[Extracted records — start]

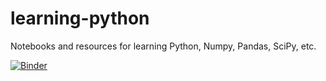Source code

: # learning-python
Notebooks and resources for learning Python, Numpy, Pandas, SciPy, etc.


[![Binder](https://mybinder.org/badge_logo.svg)](https://mybinder.org/v2/gh/donistheman/learning-python/HEAD?urlpath=https%3A%2F%2Fgithub.com%2Fdonistheman%2Flearning-python%2Fblob%2Fmain%2FFunctions.ipynb)
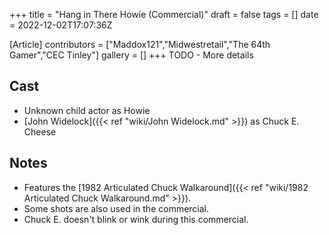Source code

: +++
title = "Hang in There Howie (Commercial)"
draft = false
tags = []
date = 2022-12-02T17:07:36Z

[Article]
contributors = ["Maddox121","Midwestretail","The 64th Gamer","CEC Tinley"]
gallery = []
+++
TODO - More details

## Cast ##

* Unknown child actor as Howie
* [John Widelock]({{< ref "wiki/John Widelock.md" >}}) as Chuck E. Cheese

## Notes ##

* Features the [1982 Articulated Chuck Walkaround]({{< ref "wiki/1982 Articulated Chuck Walkaround.md" >}}).
* Some shots are also used in the  commercial.
* Chuck E. doesn't blink or wink during this commercial.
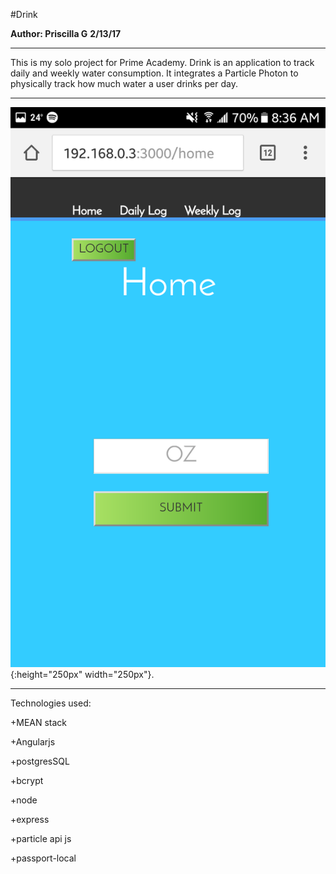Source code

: #Drink

**Author: Priscilla G**
**2/13/17**

**************************

This is my solo project for Prime Academy. Drink is an application to track daily and weekly water consumption. It integrates a Particle Photon to physically track how much water a user drinks per day.
***************************
![alt text](assets/home.drink.png "Description goes here"){:height="250px" width="250px"}.


***************************
Technologies used:

+MEAN stack

+Angularjs

+postgresSQL

+bcrypt

+node

+express

+particle api js

+passport-local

[Extracted records — finish]

What the task requires - Would you please write out exactly the lines between the line containing "TODO - More details" and the last line of the listing above, inclusive, without pictures?

Answer for the task -
TODO - More details

## Cast ##

* Unknown child actor as Howie
* [John Widelock]({{< ref "wiki/John Widelock.md" >}}) as Chuck E. Cheese

## Notes ##

* Features the [1982 Articulated Chuck Walkaround]({{< ref "wiki/1982 Articulated Chuck Walkaround.md" >}}).
* Some shots are also used in the  commercial.
* Chuck E. doesn't blink or wink during this commercial.
Source code

: #Drink

**Author: Priscilla G**
**2/13/17**

**************************

This is my solo project for Prime Academy. Drink is an application to track daily and weekly water consumption. It integrates a Particle Photon to physically track how much water a user drinks per day.
***************************
![alt text](assets/home.drink.png "Description goes here"){:height="250px" width="250px"}.


***************************
Technologies used:

+MEAN stack

+Angularjs

+postgresSQL

+bcrypt

+node

+express

+particle api js

+passport-local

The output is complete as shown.